The rest of the movie is rich with amazing Latinx actors and various storylines that weave in and out as Navi’s departure quickly approaches. Even better is the fact these actors are simply playing people instead of gangsters or some other lame stereotype. (It’s feels like it’s worth pointing out that the few white actors in the film play cops.)
Still, the themes of gentrification and the overwhelming forces against minorities hit hard on so many levels. Ultimately, though, this movie feels triumphant in the face of those elements.

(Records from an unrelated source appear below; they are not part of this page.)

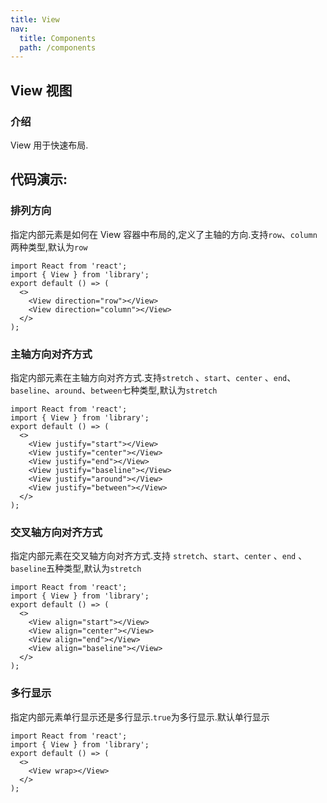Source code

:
 ```yaml
---
title: View
nav:
  title: Components
  path: /components
---
```


## View 视图

### 介绍

View 用于快速布局.

## 代码演示:

### 排列方向

指定内部元素是如何在 View 容器中布局的,定义了主轴的方向.支持`row`、`column` 两种类型,默认为`row`

```tsx
import React from 'react';
import { View } from 'library';
export default () => (
  <>
    <View direction="row"></View>
    <View direction="column"></View>
  </>
);
```

### 主轴方向对齐方式

指定内部元素在主轴方向对齐方式.支持`stretch` 、`start`、`center` 、`end`、`baseline`、`around`、`between`七种类型,默认为`stretch`

```tsx
import React from 'react';
import { View } from 'library';
export default () => (
  <>
    <View justify="start"></View>
    <View justify="center"></View>
    <View justify="end"></View>
    <View justify="baseline"></View>
    <View justify="around"></View>
    <View justify="between"></View>
  </>
);
```

### 交叉轴方向对齐方式

指定内部元素在交叉轴方向对齐方式.支持 `stretch`、`start`、`center` 、`end` 、`baseline`五种类型,默认为`stretch`

```tsx
import React from 'react';
import { View } from 'library';
export default () => (
  <>
    <View align="start"></View>
    <View align="center"></View>
    <View align="end"></View>
    <View align="baseline"></View>
  </>
);
```

### 多行显示

指定内部元素单行显示还是多行显示.`true`为多行显示.默认单行显示

```tsx
import React from 'react';
import { View } from 'library';
export default () => (
  <>
    <View wrap></View>
  </>
);
```

<code  src="./demo.tsx"  identifier="view-demo-phone" phone></code>

<API></API>
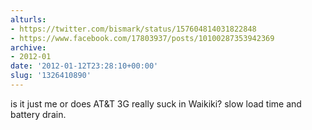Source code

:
 ```yaml
---
alturls:
- https://twitter.com/bismark/status/157604814031822848
- https://www.facebook.com/17803937/posts/10100287353942369
archive:
- 2012-01
date: '2012-01-12T23:28:10+00:00'
slug: '1326410890'
---
```


is it just me or does AT&T 3G really suck in Waikiki? slow load time and battery drain.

Is it perfect? Absolutely not. The running time is a tad bit long, and certain plots (such as Lin-Manuel Miranda’s extended cameo as the piragua guy) making the movie feel overstuffed. But there’s a lot of positives at play here — especially for a move that many might approach on the surface as some sort of Hamilton Light. While there are hints of stylistic flourishes in the music that also appear in Hamilton, this story is far more about feelings and vibes than Miranda’s more-brainy Broadway follow-up proved to be.
Just the fact that there is a Dreamer plot inserted into the movie — no matter how small it might be — is hugely important in terms of lending visibility to a big political issue that still impacts thousands of people in a way most can’t even imagine.

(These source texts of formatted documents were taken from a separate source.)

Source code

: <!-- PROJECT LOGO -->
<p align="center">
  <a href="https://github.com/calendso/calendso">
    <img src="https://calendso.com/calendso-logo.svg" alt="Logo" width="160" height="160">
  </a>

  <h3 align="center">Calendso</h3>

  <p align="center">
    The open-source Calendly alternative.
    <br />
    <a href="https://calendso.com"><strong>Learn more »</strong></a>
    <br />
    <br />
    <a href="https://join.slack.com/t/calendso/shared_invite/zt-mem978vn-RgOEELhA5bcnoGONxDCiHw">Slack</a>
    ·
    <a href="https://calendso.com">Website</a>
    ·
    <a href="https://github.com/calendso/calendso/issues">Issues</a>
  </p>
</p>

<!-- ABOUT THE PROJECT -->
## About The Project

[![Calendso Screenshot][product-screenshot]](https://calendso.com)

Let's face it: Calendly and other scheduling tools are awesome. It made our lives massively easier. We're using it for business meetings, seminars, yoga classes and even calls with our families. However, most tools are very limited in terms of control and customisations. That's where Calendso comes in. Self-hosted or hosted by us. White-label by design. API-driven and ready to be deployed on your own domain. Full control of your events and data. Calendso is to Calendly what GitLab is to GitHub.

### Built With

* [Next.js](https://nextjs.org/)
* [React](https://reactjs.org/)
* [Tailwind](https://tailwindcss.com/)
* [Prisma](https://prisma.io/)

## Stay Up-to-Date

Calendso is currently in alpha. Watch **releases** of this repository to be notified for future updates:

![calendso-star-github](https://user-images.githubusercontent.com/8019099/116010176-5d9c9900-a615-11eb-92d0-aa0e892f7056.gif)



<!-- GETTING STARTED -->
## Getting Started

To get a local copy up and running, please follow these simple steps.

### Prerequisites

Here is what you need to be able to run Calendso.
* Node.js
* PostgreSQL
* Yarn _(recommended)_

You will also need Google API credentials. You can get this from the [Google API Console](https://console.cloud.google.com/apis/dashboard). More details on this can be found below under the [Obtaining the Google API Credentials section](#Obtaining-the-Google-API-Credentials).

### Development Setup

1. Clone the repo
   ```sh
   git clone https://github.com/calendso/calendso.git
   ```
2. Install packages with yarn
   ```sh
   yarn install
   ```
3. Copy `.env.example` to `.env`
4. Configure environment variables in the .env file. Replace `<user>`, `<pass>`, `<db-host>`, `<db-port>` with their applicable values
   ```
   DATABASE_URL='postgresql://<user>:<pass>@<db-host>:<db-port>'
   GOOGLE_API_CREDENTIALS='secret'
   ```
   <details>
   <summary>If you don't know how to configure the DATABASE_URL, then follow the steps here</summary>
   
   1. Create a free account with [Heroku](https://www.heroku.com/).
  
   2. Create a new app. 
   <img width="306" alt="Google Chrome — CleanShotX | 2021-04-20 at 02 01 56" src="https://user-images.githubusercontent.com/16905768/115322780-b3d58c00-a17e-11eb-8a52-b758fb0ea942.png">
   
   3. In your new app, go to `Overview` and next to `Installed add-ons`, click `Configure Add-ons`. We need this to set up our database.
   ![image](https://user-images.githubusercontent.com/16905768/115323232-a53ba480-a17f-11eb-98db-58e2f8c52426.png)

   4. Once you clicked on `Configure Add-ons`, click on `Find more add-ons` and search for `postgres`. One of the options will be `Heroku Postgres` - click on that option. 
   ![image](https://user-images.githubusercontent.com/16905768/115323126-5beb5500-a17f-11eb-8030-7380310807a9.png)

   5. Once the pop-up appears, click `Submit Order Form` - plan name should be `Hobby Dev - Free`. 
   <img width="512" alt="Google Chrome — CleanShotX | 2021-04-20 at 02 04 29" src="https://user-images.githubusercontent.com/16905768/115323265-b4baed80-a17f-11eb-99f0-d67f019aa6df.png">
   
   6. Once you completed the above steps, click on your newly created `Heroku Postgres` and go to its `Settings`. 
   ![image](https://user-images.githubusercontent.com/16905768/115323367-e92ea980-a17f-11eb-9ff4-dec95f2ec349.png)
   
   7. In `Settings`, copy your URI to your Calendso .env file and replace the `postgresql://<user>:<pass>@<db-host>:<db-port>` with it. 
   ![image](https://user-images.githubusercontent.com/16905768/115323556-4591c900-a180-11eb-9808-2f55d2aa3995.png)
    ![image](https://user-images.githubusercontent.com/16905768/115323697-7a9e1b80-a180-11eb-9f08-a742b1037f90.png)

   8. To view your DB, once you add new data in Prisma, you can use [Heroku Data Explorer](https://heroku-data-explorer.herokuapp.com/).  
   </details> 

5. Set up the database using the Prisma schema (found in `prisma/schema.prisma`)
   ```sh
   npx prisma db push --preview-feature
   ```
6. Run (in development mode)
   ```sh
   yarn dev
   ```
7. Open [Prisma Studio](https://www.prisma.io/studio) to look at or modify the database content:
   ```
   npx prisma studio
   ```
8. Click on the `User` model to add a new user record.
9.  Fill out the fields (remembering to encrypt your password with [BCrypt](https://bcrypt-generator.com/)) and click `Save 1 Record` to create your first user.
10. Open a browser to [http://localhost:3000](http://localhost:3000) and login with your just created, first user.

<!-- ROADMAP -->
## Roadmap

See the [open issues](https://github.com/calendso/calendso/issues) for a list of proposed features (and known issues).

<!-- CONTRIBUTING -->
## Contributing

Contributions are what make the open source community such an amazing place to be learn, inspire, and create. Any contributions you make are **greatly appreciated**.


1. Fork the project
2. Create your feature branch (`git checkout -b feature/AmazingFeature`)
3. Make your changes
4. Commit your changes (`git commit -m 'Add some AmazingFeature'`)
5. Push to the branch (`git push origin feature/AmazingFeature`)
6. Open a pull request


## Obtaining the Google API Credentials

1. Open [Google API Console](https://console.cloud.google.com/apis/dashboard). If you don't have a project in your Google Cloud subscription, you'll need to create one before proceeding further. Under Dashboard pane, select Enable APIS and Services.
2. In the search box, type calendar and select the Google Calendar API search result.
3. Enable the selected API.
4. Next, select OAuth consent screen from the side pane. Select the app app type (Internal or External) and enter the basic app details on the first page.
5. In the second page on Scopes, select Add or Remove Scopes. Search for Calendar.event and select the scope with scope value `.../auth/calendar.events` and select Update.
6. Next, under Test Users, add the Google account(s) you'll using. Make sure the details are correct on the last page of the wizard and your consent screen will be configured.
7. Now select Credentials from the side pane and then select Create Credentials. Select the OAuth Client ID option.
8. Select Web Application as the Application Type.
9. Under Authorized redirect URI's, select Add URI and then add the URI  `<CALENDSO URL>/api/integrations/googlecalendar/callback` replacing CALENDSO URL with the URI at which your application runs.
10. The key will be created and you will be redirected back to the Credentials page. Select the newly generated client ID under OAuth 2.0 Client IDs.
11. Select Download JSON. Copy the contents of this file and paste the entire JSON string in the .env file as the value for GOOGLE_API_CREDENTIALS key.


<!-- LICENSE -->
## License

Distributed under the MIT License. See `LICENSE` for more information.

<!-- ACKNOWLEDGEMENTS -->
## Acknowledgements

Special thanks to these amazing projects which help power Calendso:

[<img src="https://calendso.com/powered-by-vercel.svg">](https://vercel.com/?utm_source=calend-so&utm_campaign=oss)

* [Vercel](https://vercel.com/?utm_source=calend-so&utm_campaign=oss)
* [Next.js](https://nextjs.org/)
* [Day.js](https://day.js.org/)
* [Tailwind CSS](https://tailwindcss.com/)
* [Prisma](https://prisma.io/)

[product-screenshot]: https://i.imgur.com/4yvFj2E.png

That’s where this movie’s true strength lies. It allows its audience to slow down and really take a look at the personal and cultural toll that things like gentrification — its own form of institutionalized racism — can have on communities. It reminds us that, for every neat Chipotle or Starbucks in some area of town, there’s also the story of a small business trying to do its best against insurmountable odds.
Dallas locals only glance in the direction of the Bishop Arts District’s changes throughout the years to relate. Or perhaps the north Dallas suburb of Richardson, where many small businesses are being pushed out as part of a master plan to renovate its downtown area. And honestly? The less we say about everything Deep Ellum has endured, the better.
Essentially, In the Heights is about finding a home, and as moviegoers (who hopefully are vaccinated) start coming back to theaters, they’ll be reminded of that warm fuzzy feeling that places of comfort provide.
But the film is far more than just an excuse to get back into theaters. Now, with this film joining a resume of other films in which he does the same, Chu is cementing his place as a filmmaker particularly skilled at crafting empathetic vehicles for overlooked (and too frequently stereotyped) minority stories.
In Chu’s hands, such tales truly resonate. Especially so on the big screen.